**HOW TO COMPLETE THIS TASK**
Scan the listing beneath this sentence. Report each line with the word "https".

======== DATA SHOWN ========

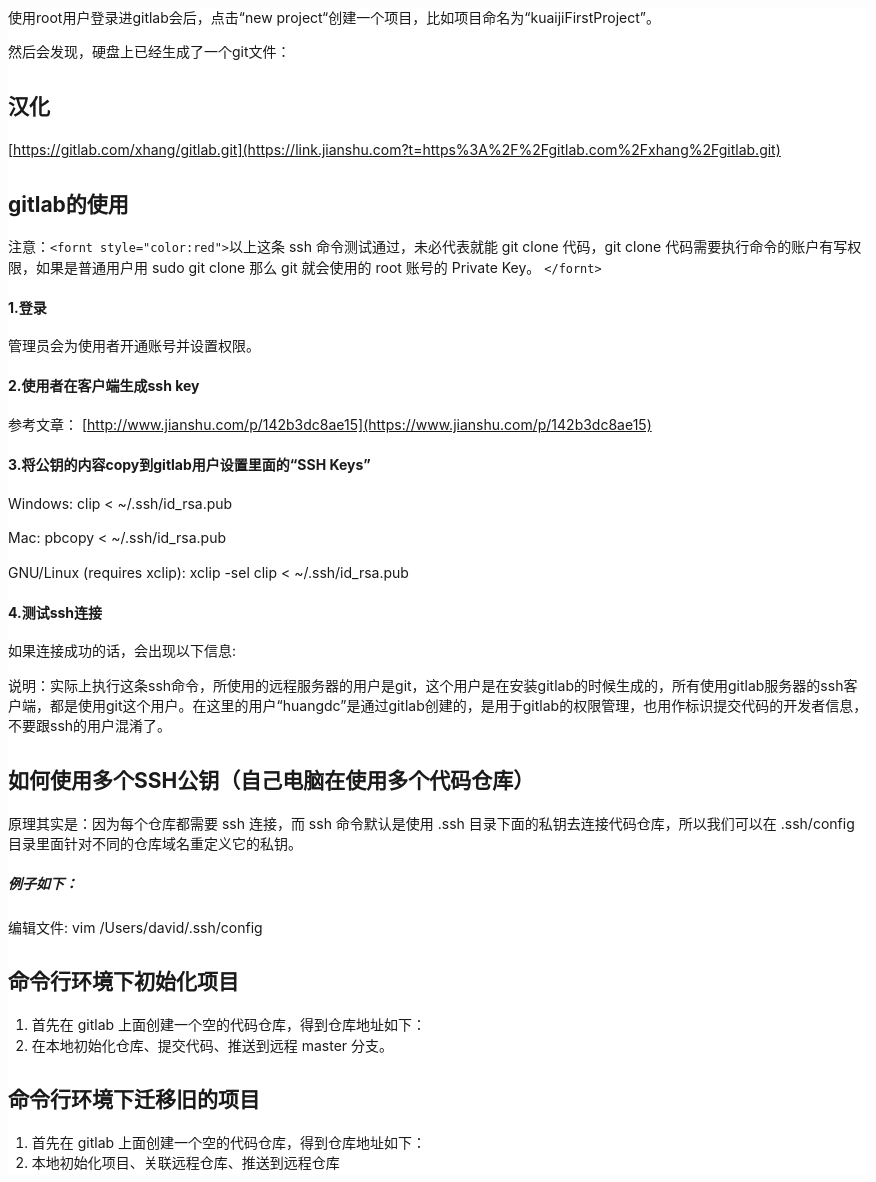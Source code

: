 使用root用户登录进gitlab会后，点击“new project“创建一个项目，比如项目命名为“kuaijiFirstProject”。

然后会发现，硬盘上已经生成了一个git文件：

## 汉化

[https://gitlab.com/xhang/gitlab.git](https://link.jianshu.com?t=https%3A%2F%2Fgitlab.com%2Fxhang%2Fgitlab.git)

## gitlab的使用

注意：`<fornt style="color:red">`以上这条 ssh 命令测试通过，未必代表就能 git clone 代码，git clone 代码需要执行命令的账户有写权限，如果是普通用户用 sudo git clone 那么 git 就会使用的 root 账号的 Private Key。 `</fornt>`

#### 1.登录

管理员会为使用者开通账号并设置权限。

#### 2.使用者在客户端生成ssh key

参考文章： [http://www.jianshu.com/p/142b3dc8ae15](https://www.jianshu.com/p/142b3dc8ae15)

#### 3.将公钥的内容copy到gitlab用户设置里面的“SSH Keys”

Windows:  clip < ~/.ssh/id_rsa.pub

Mac:  pbcopy < ~/.ssh/id_rsa.pub

GNU/Linux (requires xclip):  xclip -sel clip < ~/.ssh/id_rsa.pub

#### 4.测试ssh连接

如果连接成功的话，会出现以下信息:

说明：实际上执行这条ssh命令，所使用的远程服务器的用户是git，这个用户是在安装gitlab的时候生成的，所有使用gitlab服务器的ssh客户端，都是使用git这个用户。在这里的用户“huangdc”是通过gitlab创建的，是用于gitlab的权限管理，也用作标识提交代码的开发者信息，不要跟ssh的用户混淆了。

## 如何使用多个SSH公钥（自己电脑在使用多个代码仓库）

原理其实是：因为每个仓库都需要 ssh 连接，而 ssh 命令默认是使用 .ssh 目录下面的私钥去连接代码仓库，所以我们可以在 .ssh/config 目录里面针对不同的仓库域名重定义它的私钥。

##### 例子如下：

编辑文件: vim /Users/david/.ssh/config

## 命令行环境下初始化项目

1. 首先在 gitlab 上面创建一个空的代码仓库，得到仓库地址如下：
2. 在本地初始化仓库、提交代码、推送到远程 master 分支。

## 命令行环境下迁移旧的项目

1. 首先在 gitlab 上面创建一个空的代码仓库，得到仓库地址如下：
2. 本地初始化项目、关联远程仓库、推送到远程仓库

========

**OUTPUT FOR THIS EXERCISE**
[https://gitlab.com/xhang/gitlab.git](https://link.jianshu.com?t=https%3A%2F%2Fgitlab.com%2Fxhang%2Fgitlab.git)
参考文章： [http://www.jianshu.com/p/142b3dc8ae15](https://www.jianshu.com/p/142b3dc8ae15)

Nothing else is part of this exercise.